Although Robinson’s talents in his early days as a Cincinnati Reds put him in the same category as his widely admired peers Willie Mays and Hank Aaron, he had few baseball friends.
Even his teammates couldn’t warm up to him. When the Los Angeles Dodgers traded Don Newcombe to the Reds, the big pitcher said: “I try to get along with all the guys but, even though he’s my teammate, I can’t take Robinson. That guy is out there trying to maim people.””
Around the National League where Robinson was quick with his fists and his spikes, he was known as “the black Ty Cobb,” a player who would do anything to beat you.
Robinson summed his hard-nosed philosophy up this way: “Baseball isn’t a popularity contest. Some players are afraid of losing friends. Not me. I’m not out there to win friends. Just ball games, and I’ll do that any way that I can.”
In 1956, Robinson got off to a torrid start on his Hall of Fame career. Robinson hit 38 home runs, batted .290, led the National League with 122 runs scored, drove in 83 runs, was named to the All-Star team and was the Rookie of the Year. He also led the league in being hit by pitched balls, 20, on his way to a career total of 198 that places him eighth on the all time list.
Robinson’s 38 homers were the first among his career 586. He hit his historic 500th playing for the Baltimore Orioles during a 1971 double header against the Detroit Tigers.
How Robinson became an Oriole is a chapter from the “Worst Baseball Trades in History” book. On December 9, 1965 the Reds swapped Robinson for Orioles’ pitchers Milt Pappas and Jack Baldschun and outfielder Dick Simpson. In his six seasons as an Orioles, Robinson hit .300 with 179 homers and 545 RBIs. For their new teams, Pappas went 30-29, 4.04 ERA (three seasons); Baldschun, 1-5, 5.25 (two seasons) and Simpson, .246, 5 homers and 20 RBIs (two seasons).
To appease irate fans, Reds’ general manager Bill De Witt called his slugger “an old 30” But that was far from the case as Robinson proved six years later.
On September 13th, the Tigers faced off in a double dip against Baltimore. Although the two teams finished in first and second place, the Orioles had all but formally wrapped up the pennant by that Monday afternoon.
In game one, Dave McNally (18-4) faced Mike Kilkenny (4-4); game two, Pat Dobson (17-7) versus Joe Niekro (6-7). Robinson went two for four in the first game with three RBIs, all of which were accounted for in the first inning on his 499th home run. The Orioles won 9-1.
In the nightcap, won by Detroit 10-5, Robinson hit number 500 in the bottom of the ninth.
After Robinson retired as an active player, he became baseball’s first black manager (Cleveland Indians) and piloted the San Francisco Giants, Orioles as well as the Nats.

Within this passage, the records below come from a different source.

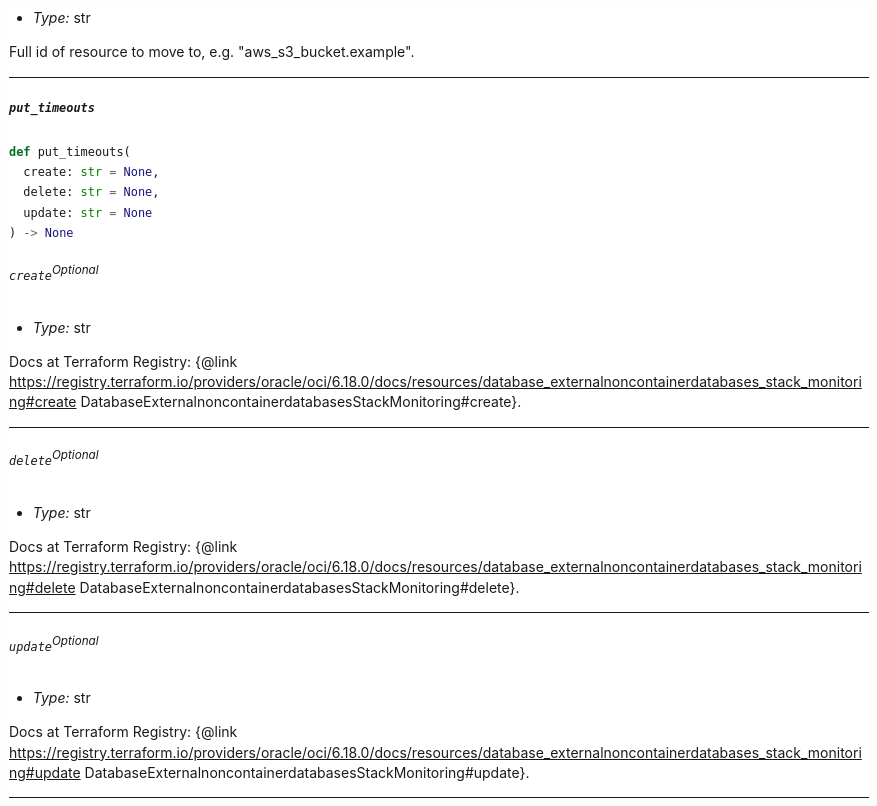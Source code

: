 - *Type:* str

Full id of resource to move to, e.g. "aws_s3_bucket.example".

---

##### `put_timeouts` <a name="put_timeouts" id="rhizo-co-terraform-provider-oci.databaseExternalnoncontainerdatabasesStackMonitoring.DatabaseExternalnoncontainerdatabasesStackMonitoring.putTimeouts"></a>

```python
def put_timeouts(
  create: str = None,
  delete: str = None,
  update: str = None
) -> None
```

###### `create`<sup>Optional</sup> <a name="create" id="rhizo-co-terraform-provider-oci.databaseExternalnoncontainerdatabasesStackMonitoring.DatabaseExternalnoncontainerdatabasesStackMonitoring.putTimeouts.parameter.create"></a>

- *Type:* str

Docs at Terraform Registry: {@link https://registry.terraform.io/providers/oracle/oci/6.18.0/docs/resources/database_externalnoncontainerdatabases_stack_monitoring#create DatabaseExternalnoncontainerdatabasesStackMonitoring#create}.

---

###### `delete`<sup>Optional</sup> <a name="delete" id="rhizo-co-terraform-provider-oci.databaseExternalnoncontainerdatabasesStackMonitoring.DatabaseExternalnoncontainerdatabasesStackMonitoring.putTimeouts.parameter.delete"></a>

- *Type:* str

Docs at Terraform Registry: {@link https://registry.terraform.io/providers/oracle/oci/6.18.0/docs/resources/database_externalnoncontainerdatabases_stack_monitoring#delete DatabaseExternalnoncontainerdatabasesStackMonitoring#delete}.

---

###### `update`<sup>Optional</sup> <a name="update" id="rhizo-co-terraform-provider-oci.databaseExternalnoncontainerdatabasesStackMonitoring.DatabaseExternalnoncontainerdatabasesStackMonitoring.putTimeouts.parameter.update"></a>

- *Type:* str

Docs at Terraform Registry: {@link https://registry.terraform.io/providers/oracle/oci/6.18.0/docs/resources/database_externalnoncontainerdatabases_stack_monitoring#update DatabaseExternalnoncontainerdatabasesStackMonitoring#update}.

---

The consensus among baseball experts is that Robinson, the manager, was not nearly as effective as Robinson the player. In 2005 and 2006 polls conducted by Sports Illustrated among 450 MLB players, Robinson was twice selected the worst manager in baseball.
But it is not as a manager that fans remember Robinson. Among his many on the field achievements are his Most Valuable Player awards in both leagues (with the Reds in 1961 and the Orioles in 1966 when he won the Triple Crown), Robinson ended up 57 hits shy of the 3,000-hit club but with, in addition to his 538 homers, a .294 batting average, .389 on-base percentage, .537 slugging and .926 OPS.
Last week, I saw Robinson at the U.S. Tennis Open, taking in the matches and looking very good for a 75-year-old. Interviewed by fawning Baltimore native Pam Shriver who called Robinson her “childhood hero,” Robinson was gracious.
Of course, he wasn’t wearing cleats.